Além dos laboratórios de nectologia e ictiologia da Ufes, o trabalho contou com apoio da Academia de Ciência da Califórnia (EUA). Pesquisadores de São Paulo, Bahia, Rio Grande do Norte e Rio de Janeiro também integram a equipe. A expedição a Fernando de Noronha (PE) foi executada pela ONG Voz da Natureza, com apoio da Fundação O Boticário.

Peixe-lagarto (Synodus sp.) descoberto em Noronha
Peixe-lagarto (Synodus sp.) também foi descoberto em Noronha. Crédito: Luiz A. Rocha | Divulgação

PELA VIDA MARINHA... RISCO DE MORTE

Para que o estudo fosse publicado no dia 14 de dezembro do ano passado na revista científica Neotropical Ichthyology, foi necessário realizar mergulhos profundos, feitos por especialistas do instituto californiano. Apesar de toda a experiência, esses mergulhadores colocaram a própria vida em risco, em nome da ciência.

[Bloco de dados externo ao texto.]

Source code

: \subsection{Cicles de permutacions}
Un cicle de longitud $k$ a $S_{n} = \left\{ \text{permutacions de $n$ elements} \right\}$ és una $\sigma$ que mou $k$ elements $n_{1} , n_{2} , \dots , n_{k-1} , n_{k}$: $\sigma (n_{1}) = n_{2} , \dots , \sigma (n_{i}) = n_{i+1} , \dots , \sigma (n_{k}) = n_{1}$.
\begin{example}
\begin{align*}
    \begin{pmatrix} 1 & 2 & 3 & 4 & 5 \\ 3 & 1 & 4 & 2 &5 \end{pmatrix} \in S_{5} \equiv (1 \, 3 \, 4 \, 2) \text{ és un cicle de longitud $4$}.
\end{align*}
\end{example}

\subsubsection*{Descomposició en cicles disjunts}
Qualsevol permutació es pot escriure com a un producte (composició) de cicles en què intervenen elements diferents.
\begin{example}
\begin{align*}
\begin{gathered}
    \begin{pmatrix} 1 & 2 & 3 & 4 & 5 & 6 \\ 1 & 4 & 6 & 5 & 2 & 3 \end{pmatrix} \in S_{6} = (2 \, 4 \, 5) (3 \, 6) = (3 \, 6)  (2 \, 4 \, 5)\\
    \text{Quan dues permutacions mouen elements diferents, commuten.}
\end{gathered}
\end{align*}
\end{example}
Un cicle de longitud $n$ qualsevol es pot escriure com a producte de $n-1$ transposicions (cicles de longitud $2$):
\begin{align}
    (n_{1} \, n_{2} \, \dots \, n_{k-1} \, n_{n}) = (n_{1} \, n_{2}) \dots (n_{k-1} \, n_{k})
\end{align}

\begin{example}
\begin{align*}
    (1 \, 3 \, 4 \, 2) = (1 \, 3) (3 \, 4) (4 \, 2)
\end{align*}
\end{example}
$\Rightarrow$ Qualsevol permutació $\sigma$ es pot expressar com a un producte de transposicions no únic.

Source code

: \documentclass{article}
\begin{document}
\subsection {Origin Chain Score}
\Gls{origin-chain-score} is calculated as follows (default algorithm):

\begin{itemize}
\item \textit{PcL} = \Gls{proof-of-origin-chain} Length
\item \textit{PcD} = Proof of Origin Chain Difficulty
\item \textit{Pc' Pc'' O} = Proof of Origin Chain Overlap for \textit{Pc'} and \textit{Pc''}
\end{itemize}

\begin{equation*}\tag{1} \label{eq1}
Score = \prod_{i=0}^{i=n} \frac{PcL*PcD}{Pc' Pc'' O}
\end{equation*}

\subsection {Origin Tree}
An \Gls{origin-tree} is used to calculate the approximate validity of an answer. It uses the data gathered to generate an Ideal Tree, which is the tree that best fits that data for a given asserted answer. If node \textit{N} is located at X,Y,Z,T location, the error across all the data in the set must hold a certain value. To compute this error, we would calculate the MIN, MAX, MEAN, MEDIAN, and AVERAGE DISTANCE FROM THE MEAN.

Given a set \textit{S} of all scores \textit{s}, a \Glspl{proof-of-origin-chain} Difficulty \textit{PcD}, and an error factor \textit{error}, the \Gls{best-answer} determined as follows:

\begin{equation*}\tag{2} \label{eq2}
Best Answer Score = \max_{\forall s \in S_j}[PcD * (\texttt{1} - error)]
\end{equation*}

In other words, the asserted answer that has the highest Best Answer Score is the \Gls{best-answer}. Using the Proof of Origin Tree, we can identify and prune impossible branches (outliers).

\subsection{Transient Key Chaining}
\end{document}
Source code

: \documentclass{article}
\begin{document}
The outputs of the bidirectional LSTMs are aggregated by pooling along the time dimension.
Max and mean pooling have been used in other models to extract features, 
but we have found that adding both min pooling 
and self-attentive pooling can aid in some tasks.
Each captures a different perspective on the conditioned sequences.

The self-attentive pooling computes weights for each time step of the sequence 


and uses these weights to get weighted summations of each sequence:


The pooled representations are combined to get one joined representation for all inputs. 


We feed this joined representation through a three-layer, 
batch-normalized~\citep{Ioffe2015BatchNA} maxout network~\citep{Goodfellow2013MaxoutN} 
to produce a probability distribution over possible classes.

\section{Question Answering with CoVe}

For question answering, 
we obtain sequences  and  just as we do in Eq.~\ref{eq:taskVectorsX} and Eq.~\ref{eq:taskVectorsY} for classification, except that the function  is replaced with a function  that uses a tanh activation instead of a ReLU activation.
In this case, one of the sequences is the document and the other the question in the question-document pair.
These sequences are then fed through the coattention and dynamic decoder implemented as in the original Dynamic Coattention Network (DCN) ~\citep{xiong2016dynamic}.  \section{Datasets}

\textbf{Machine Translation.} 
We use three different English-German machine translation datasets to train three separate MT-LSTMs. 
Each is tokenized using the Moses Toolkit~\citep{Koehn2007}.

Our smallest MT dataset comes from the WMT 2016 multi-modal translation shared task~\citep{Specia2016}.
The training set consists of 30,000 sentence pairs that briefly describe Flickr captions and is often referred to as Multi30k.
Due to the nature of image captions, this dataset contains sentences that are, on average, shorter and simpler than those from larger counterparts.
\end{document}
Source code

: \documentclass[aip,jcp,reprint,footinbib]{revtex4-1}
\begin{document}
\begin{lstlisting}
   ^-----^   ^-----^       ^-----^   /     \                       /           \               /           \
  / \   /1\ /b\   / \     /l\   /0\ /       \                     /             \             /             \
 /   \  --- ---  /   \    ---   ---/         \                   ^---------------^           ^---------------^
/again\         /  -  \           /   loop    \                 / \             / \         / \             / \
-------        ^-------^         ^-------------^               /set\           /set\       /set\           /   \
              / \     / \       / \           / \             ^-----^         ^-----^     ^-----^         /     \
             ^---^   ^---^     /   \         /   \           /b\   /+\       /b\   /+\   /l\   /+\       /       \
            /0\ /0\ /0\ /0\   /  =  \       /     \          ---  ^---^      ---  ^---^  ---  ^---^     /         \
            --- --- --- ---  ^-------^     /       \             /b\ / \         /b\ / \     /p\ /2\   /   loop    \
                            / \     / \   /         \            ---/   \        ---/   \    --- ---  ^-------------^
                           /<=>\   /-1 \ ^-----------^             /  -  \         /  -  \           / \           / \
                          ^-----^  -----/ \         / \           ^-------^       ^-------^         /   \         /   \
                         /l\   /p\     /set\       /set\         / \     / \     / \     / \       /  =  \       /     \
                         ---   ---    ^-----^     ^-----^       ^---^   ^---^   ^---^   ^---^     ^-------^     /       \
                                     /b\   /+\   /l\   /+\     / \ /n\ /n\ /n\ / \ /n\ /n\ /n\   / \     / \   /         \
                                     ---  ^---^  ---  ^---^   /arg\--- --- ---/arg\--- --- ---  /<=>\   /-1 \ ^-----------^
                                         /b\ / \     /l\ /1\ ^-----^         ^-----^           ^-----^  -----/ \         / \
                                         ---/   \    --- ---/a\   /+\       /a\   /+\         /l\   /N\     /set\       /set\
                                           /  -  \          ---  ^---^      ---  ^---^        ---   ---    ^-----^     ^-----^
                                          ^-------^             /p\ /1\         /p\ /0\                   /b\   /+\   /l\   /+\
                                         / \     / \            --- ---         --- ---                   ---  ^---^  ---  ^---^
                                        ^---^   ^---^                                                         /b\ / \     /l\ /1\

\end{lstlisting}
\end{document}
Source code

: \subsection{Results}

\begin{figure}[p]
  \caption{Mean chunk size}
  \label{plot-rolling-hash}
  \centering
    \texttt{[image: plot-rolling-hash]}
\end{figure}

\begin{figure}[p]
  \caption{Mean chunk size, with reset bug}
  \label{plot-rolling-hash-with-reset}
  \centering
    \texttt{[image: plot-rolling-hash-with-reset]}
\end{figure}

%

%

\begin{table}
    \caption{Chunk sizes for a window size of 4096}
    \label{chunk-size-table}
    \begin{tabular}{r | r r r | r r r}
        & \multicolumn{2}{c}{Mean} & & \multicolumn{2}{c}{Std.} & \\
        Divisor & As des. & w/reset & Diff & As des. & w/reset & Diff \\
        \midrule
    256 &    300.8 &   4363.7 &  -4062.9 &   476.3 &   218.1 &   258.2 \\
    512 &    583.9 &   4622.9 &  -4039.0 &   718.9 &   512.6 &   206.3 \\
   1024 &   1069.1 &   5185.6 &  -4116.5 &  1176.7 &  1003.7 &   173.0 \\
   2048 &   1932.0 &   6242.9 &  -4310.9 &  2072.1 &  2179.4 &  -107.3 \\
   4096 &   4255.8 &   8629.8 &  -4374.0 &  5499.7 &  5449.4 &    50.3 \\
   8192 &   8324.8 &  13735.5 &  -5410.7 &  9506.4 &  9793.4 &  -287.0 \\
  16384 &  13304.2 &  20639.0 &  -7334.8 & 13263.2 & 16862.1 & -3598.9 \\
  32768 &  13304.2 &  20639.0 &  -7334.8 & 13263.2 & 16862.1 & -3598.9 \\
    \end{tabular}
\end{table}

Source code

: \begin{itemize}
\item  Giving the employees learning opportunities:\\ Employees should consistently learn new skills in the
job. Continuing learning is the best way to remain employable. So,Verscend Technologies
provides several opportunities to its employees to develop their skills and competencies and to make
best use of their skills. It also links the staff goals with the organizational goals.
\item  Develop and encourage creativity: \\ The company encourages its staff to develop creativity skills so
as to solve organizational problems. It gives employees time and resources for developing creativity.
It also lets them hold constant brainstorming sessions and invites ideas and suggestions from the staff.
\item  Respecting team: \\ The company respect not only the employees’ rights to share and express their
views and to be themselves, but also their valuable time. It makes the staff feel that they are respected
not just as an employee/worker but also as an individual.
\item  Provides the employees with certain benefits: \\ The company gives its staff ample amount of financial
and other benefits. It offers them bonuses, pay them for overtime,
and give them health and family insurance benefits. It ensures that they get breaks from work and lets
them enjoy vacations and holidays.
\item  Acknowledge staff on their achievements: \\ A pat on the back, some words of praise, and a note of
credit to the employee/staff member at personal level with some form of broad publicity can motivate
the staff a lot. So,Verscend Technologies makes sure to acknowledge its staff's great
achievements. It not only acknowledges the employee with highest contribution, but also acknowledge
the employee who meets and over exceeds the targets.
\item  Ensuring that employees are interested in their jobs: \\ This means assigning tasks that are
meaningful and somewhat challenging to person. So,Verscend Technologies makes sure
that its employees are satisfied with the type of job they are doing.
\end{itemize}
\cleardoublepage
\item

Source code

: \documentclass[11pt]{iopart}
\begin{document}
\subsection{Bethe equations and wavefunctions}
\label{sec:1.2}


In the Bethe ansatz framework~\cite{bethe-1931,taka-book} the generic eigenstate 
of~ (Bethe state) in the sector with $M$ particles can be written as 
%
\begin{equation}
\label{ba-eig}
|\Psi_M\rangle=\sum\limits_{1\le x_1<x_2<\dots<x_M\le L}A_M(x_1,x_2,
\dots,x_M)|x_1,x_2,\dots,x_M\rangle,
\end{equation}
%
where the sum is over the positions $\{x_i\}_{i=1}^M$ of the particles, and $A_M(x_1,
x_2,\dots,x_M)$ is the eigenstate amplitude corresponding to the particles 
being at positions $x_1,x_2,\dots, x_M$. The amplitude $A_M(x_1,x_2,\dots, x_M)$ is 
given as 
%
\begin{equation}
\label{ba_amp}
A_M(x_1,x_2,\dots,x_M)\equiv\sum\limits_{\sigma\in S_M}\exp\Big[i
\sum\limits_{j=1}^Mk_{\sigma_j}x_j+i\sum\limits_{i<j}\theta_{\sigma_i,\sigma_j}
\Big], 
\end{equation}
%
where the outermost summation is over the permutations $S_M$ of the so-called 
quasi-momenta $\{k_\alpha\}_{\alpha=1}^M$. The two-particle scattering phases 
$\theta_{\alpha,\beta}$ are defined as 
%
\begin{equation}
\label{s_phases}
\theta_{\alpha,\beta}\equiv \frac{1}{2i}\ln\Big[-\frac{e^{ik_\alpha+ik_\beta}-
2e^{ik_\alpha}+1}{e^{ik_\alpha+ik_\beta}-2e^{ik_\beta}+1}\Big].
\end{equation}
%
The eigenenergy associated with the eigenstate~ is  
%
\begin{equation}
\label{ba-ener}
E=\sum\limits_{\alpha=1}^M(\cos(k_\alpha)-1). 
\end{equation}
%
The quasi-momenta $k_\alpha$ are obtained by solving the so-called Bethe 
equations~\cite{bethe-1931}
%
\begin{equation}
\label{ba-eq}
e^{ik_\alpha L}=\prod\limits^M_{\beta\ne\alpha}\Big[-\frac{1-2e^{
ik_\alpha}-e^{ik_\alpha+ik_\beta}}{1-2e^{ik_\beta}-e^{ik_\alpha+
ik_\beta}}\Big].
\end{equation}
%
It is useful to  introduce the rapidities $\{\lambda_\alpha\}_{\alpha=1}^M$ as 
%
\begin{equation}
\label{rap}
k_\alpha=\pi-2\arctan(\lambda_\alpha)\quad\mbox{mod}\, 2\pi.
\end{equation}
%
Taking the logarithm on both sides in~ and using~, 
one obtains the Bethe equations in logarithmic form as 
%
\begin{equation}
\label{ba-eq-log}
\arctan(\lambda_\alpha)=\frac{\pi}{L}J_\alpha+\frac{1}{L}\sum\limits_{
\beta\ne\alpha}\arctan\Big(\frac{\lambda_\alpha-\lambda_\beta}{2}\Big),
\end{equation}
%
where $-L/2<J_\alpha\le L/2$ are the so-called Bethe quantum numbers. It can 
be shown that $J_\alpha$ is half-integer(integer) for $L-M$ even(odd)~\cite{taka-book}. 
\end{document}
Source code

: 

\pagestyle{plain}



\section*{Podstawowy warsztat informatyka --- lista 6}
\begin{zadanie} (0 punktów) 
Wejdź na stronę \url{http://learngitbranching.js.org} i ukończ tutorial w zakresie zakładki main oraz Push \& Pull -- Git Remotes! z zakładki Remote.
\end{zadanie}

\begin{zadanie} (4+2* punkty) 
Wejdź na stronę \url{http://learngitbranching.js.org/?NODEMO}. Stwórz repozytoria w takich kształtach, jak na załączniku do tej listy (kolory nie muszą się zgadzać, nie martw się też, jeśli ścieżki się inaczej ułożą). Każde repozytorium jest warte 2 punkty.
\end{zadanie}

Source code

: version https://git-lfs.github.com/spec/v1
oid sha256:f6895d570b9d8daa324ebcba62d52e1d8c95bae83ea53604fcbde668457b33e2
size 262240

Com mergulhos de 90 metros de profundidade, o tempo de permanência no fundo do mar precisava ser encurtado: eram apenas cerca de 15 minutos de coletas para três horas de subida lenta, de volta à superfície. Isso, porque o corpo humano precisa passar por um processo chamado de descompressão para sobreviver.

Um dos mergulhadores da equipe explorando um recife mesofótico  (de média luminosidade) em Fernando de Noronha
Um dos mergulhadores da equipe explorando um recife mesofótico (de média luminosidade) em Fernando de Noronha . Crédito: Mauritius V. Bell | Divulgação

Basicamente, é dar o tempo necessário para o organismo expelir o nitrogênio por meio da respiração. "É um mal necessário, que envolve riscos. Fora que existe um limite: se a profundidade for muito grande, ele fica com resíduos de gás e, por isso, não pode voltar a mergulhar naquele dia", afirmou Agnaldo.

Segundo o professor, um ex-aluno dele já faleceu enquanto realizava a volta de um mergulho. "Há uns anos, perdemos um estudante que tinha feito o doutorado na Ufes. Ele passou mal durante a subida e não teve o que fazer. Minha expectativa é que, com a tecnologia, não seja mais necessário mergulho de alto risco", disse.

EXPEDIÇÃO PARA A ILHA DE TRINDADE

Semelhante ao que foi feito em Fernando de Noronha, os pesquisadores esperam explorar a Cadeia Vitória-Trindade — um caminho de vulcões extintos que fica entre a costa capixaba e a Ilha de Trindade e Martim Vaz, que fica a cerca de 1.200 km da Capital e é considerado o ponto mais remoto da costa brasileira.

A expectativa era ter realizado o trabalho no último verão, mas por causa da pandemia o estudo acabou sendo adiado. "O barco é um ambiente confinado, e se alguém passasse mal, seriam pelo menos dez dias de navegação para voltar", explicou Agnaldo. "Estamos nos organizando para o próximo verão", completou.

A Gazeta acompanhou expedição de pesquisadores da Ufes até a Ilha da Trindade
A Ilha de Trindade fica a mais de mil quilômetros da costa do Espírito Santo. Crédito: Carlos Alberto Silva

Apesar das parcerias ainda estarem sendo firmadas e o investimento total ser difícil de calcular, o professor pretende manter a mesma equipe que atuou no arquipélago pernambucano e revelou que a operação do barco "mais barato" já teria um custo de R$ 5 mil por dia. Podendo totalizar mais de R$ 100 mil.

A última expedição do tipo para a Ilha de Trindade e Martim Vaz aconteceu há cerca de dez anos. "Na época só foi feito o mergulho. Com as tecnologias atuais e o ROV, vamos conseguir explorar áreas mais profundas e ir mais longe. É uma região muito menos conhecida que Fernando de Noronha e que pode render a descoberta de várias espécies", adiantou.